Segment Start: RECORDS SHOWN

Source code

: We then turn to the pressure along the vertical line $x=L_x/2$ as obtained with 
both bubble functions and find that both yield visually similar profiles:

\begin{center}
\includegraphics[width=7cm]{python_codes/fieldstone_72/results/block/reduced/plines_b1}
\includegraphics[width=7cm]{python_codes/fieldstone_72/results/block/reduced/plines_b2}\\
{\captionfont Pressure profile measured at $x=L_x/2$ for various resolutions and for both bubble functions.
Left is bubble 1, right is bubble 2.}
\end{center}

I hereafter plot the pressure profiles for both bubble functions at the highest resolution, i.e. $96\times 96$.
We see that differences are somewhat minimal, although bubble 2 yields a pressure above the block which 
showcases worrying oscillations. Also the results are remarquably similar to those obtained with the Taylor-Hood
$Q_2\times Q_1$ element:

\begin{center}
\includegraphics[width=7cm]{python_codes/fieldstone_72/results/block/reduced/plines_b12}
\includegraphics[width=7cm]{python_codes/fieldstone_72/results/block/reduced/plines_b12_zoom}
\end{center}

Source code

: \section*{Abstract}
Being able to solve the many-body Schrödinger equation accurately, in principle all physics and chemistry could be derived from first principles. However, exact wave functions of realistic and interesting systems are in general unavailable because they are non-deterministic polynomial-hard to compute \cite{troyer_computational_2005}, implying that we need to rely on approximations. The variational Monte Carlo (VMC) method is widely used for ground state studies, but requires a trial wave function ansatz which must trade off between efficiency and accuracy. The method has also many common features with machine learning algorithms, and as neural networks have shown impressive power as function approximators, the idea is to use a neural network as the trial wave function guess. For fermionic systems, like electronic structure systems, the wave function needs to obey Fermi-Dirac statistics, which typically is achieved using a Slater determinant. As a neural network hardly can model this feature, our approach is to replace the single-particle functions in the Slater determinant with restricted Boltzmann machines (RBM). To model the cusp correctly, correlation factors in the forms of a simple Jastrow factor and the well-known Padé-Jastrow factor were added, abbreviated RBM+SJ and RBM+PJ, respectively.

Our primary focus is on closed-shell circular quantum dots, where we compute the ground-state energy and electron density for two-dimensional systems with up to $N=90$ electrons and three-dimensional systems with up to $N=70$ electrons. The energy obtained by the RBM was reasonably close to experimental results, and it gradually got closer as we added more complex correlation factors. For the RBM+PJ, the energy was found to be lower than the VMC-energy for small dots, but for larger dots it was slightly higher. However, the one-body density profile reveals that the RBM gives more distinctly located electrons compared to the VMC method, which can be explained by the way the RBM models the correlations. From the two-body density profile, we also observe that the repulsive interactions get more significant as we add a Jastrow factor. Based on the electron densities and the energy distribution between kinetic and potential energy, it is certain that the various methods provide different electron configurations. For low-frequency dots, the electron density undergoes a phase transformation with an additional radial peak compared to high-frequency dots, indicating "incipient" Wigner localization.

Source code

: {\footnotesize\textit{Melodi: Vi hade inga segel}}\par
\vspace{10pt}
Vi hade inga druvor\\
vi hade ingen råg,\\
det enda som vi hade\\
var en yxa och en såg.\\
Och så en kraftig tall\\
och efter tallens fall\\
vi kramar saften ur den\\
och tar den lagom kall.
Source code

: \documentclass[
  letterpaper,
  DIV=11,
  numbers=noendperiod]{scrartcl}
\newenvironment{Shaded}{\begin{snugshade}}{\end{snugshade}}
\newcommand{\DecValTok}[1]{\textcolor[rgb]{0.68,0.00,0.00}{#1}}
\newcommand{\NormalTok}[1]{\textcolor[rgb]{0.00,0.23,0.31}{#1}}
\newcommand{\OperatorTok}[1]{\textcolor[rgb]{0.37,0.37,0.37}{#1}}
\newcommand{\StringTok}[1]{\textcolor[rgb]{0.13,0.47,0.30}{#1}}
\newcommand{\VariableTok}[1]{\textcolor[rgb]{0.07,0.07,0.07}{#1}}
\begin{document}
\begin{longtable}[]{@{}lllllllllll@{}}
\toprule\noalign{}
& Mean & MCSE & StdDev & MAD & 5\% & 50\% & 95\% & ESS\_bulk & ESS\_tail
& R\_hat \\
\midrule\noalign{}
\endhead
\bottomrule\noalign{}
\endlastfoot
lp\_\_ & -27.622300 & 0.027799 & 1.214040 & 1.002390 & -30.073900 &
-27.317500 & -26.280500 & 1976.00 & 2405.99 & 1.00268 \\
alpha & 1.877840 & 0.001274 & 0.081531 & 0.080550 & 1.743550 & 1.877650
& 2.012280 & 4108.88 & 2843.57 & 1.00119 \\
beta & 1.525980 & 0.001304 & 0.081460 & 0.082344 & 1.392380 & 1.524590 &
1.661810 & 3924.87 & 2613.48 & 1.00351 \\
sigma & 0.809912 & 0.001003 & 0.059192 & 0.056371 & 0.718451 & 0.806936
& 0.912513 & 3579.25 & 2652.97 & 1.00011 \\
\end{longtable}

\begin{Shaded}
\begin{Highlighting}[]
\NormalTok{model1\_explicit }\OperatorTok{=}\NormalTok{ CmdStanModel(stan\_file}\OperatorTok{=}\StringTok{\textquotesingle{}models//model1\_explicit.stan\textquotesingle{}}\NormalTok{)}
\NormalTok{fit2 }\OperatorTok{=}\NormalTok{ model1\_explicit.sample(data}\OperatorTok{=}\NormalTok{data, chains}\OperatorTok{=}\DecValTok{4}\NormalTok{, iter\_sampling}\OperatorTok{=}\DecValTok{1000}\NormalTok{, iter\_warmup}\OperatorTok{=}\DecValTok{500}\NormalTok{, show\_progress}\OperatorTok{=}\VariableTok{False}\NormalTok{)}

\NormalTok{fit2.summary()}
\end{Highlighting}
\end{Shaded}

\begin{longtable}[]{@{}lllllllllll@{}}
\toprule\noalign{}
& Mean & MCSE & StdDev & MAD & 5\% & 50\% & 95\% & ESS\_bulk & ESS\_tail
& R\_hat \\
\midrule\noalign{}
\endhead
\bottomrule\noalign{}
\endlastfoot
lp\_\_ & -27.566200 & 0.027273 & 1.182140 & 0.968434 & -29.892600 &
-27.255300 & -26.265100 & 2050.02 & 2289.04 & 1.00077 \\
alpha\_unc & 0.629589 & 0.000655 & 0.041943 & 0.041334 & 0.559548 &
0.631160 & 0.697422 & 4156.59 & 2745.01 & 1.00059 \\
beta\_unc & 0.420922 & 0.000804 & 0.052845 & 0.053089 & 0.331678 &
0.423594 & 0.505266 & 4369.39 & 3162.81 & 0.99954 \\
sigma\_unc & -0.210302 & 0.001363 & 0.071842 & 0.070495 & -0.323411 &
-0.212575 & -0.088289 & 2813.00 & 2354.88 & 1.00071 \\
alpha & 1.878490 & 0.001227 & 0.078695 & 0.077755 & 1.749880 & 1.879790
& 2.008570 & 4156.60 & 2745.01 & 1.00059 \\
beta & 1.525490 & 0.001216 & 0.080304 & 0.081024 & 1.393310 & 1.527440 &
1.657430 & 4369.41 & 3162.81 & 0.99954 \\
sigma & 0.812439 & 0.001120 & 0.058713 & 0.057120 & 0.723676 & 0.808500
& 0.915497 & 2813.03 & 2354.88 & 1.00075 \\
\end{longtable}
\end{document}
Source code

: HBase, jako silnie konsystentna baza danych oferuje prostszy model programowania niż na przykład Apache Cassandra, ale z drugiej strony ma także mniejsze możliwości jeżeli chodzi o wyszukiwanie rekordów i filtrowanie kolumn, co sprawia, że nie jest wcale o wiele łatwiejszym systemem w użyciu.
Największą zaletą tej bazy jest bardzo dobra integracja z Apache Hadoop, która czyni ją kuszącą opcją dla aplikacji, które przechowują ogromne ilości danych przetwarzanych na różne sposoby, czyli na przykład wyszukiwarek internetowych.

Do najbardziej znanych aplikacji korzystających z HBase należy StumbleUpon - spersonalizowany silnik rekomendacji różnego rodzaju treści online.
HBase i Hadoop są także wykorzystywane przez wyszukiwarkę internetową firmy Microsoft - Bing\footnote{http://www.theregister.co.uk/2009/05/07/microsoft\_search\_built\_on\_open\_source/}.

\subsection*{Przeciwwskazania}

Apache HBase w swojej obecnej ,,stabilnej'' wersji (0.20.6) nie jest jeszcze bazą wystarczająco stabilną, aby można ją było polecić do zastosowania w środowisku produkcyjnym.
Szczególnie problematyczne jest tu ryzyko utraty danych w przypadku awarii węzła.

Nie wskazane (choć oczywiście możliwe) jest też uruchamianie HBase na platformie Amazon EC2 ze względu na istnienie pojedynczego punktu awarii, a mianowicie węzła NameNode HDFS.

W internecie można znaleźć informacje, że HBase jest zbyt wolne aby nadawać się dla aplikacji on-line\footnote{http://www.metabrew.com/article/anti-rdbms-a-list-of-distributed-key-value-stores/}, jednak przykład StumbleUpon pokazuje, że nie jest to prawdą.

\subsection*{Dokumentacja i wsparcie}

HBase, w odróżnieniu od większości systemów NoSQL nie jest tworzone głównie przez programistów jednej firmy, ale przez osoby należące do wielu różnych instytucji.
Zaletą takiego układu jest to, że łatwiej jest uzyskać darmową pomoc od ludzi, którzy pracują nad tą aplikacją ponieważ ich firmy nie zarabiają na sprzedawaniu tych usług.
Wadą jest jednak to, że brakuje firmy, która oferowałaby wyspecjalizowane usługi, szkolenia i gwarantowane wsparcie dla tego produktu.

Segment End: RECORDS SHOWN

EXERCISE DIRECTIONS => Exact copies of the lines from the start of the data up to the line holding "Left is bubble", both included, are all that is needed.

YOUR SOLUTION =>
Source code

: We then turn to the pressure along the vertical line $x=L_x/2$ as obtained with 
both bubble functions and find that both yield visually similar profiles:

\begin{center}
\includegraphics[width=7cm]{python_codes/fieldstone_72/results/block/reduced/plines_b1}
\includegraphics[width=7cm]{python_codes/fieldstone_72/results/block/reduced/plines_b2}\\
{\captionfont Pressure profile measured at $x=L_x/2$ for various resolutions and for both bubble functions.
Left is bubble 1, right is bubble 2.}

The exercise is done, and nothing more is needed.